A beautiful home to a 200,000-strong collection, with the building itself the match of all those first editions
In times of woe and in need of spiritual guidance, you could well find yourself wandering into The John Rylands Library mistaking it for a church, such is the late Victorian neo-Gothic splendour of this magnificent building. However, inside you'd find something which could truly enrich the soul – about 200,000 books.
The library was commissioned by Enriqueta Rylands in memory of her husband, an entrepreneur and philanthropist who became Manchester's first multimillionaire as the owner of the UK's largest textile manufacturing business. At the time of his death he was worth today's equivalent of £250m. Enriqueta could afford not to scrimp.
Consequently, this library wouldn't seem out of place if it were renamed Hogwarts Reading Rooms. Its dark corridors are like a film set, immediately familiar because their splendour feels almost clichéd until you recall the age of the building.
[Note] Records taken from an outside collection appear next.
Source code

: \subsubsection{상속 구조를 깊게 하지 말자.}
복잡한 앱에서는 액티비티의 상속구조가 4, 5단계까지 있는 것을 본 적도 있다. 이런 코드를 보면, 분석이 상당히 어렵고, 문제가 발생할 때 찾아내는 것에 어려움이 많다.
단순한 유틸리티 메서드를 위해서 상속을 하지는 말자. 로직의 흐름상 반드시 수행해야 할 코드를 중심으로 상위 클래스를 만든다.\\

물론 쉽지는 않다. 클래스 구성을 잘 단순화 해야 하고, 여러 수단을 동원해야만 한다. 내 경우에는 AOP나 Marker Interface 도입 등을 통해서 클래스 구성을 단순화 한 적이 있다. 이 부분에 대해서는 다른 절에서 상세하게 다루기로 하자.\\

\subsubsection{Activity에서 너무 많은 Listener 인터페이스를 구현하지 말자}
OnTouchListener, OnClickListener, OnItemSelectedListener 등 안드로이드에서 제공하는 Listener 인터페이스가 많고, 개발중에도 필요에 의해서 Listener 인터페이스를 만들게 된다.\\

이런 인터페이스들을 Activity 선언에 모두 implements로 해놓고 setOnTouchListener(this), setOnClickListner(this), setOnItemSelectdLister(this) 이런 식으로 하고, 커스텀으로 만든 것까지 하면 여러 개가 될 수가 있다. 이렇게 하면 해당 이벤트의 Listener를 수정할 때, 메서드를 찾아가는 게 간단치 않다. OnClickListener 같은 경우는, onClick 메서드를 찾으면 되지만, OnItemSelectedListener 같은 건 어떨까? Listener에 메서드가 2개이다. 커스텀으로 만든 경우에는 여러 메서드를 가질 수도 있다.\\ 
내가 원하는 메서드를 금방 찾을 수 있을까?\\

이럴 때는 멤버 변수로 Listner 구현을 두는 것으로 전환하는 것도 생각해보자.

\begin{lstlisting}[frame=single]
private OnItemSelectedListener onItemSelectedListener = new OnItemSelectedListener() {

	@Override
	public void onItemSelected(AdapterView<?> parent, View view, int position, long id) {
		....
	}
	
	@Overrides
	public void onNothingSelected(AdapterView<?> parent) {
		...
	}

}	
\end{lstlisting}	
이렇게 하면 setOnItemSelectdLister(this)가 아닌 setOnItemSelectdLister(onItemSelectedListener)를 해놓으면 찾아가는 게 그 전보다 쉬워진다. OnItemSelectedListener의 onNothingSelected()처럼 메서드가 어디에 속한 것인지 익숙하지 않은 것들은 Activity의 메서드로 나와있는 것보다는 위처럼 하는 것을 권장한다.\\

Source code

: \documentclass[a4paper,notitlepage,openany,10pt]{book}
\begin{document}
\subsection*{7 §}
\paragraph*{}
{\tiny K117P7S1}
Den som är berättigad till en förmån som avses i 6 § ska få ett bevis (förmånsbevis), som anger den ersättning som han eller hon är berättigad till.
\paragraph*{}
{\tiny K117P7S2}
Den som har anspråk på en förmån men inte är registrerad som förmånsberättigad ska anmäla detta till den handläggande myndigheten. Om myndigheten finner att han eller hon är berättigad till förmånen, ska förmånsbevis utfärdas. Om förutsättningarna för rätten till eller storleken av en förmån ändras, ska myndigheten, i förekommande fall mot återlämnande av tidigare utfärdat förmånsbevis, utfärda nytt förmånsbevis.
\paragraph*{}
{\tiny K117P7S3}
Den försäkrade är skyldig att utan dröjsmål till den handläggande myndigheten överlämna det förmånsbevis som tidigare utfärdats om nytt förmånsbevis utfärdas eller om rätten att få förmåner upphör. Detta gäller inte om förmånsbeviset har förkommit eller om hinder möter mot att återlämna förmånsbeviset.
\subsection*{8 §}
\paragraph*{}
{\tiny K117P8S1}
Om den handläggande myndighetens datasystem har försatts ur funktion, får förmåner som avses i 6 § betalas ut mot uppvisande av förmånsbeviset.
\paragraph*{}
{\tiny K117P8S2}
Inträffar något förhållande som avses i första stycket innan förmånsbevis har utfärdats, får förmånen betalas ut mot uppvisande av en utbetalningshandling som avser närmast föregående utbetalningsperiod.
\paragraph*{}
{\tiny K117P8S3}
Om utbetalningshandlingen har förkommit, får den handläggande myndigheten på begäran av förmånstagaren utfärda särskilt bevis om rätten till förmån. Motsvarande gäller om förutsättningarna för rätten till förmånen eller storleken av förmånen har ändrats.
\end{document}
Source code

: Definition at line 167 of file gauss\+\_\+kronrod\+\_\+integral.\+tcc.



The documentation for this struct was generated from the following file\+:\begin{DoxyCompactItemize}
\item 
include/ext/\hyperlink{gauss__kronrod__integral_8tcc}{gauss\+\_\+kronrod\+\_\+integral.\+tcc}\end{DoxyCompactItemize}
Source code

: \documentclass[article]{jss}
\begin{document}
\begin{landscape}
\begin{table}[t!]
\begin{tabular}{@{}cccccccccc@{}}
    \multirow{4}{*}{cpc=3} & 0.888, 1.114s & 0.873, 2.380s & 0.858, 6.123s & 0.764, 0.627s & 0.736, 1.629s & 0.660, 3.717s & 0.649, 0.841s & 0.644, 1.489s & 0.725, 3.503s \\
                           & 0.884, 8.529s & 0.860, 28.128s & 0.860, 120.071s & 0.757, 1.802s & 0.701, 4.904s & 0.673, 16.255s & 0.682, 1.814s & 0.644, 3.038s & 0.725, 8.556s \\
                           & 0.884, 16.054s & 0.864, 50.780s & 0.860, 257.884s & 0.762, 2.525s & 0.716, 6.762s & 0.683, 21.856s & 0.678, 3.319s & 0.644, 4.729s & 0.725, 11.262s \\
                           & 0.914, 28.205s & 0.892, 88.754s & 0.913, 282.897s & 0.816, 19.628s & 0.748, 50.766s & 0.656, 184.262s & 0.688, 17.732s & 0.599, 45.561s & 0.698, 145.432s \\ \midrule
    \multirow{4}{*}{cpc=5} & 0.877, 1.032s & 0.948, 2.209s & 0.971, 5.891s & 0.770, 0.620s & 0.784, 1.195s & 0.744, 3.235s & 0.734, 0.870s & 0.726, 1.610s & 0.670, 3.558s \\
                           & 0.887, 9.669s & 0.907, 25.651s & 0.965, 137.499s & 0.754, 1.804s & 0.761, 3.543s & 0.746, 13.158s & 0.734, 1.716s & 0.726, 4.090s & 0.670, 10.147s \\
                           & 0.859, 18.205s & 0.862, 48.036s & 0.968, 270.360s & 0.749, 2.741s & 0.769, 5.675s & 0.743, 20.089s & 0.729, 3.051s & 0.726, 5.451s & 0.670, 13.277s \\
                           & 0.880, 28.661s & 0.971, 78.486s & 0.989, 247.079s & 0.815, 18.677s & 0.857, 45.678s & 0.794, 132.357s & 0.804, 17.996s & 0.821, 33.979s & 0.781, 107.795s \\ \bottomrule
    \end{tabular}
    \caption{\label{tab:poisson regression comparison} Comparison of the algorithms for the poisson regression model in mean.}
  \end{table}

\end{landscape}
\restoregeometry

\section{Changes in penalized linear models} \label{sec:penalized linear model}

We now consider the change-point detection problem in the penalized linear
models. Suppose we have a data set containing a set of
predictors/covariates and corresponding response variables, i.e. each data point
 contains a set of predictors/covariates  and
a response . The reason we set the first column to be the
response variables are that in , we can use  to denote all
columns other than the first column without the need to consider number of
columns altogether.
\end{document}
Stairways spiral to the first floor and corridors lead into the most magnificent main reading room; a quite breathtaking hall where stained glass windows throw their light into the reading alcoves, over sculptures of artists and scholars, and into a gallery overlooking the main space.
As for the collection, it's as astonishing as the building itself. A first edition of James Joyce's Ulysses, a fine paper copy of the Gutenberg Bible and some of the earliest fragments of the New Testament are some of the treats.
There are regular tours and events, and a modern extension completed in 2007 cleverly integrates itself into the old building whilst providing the kind of facilities you'd expect from a modern library.
Back in the main hall, statues of Enriqueta and John stand at either end of the long room, facing each other, surveying their creation. They should be very proud.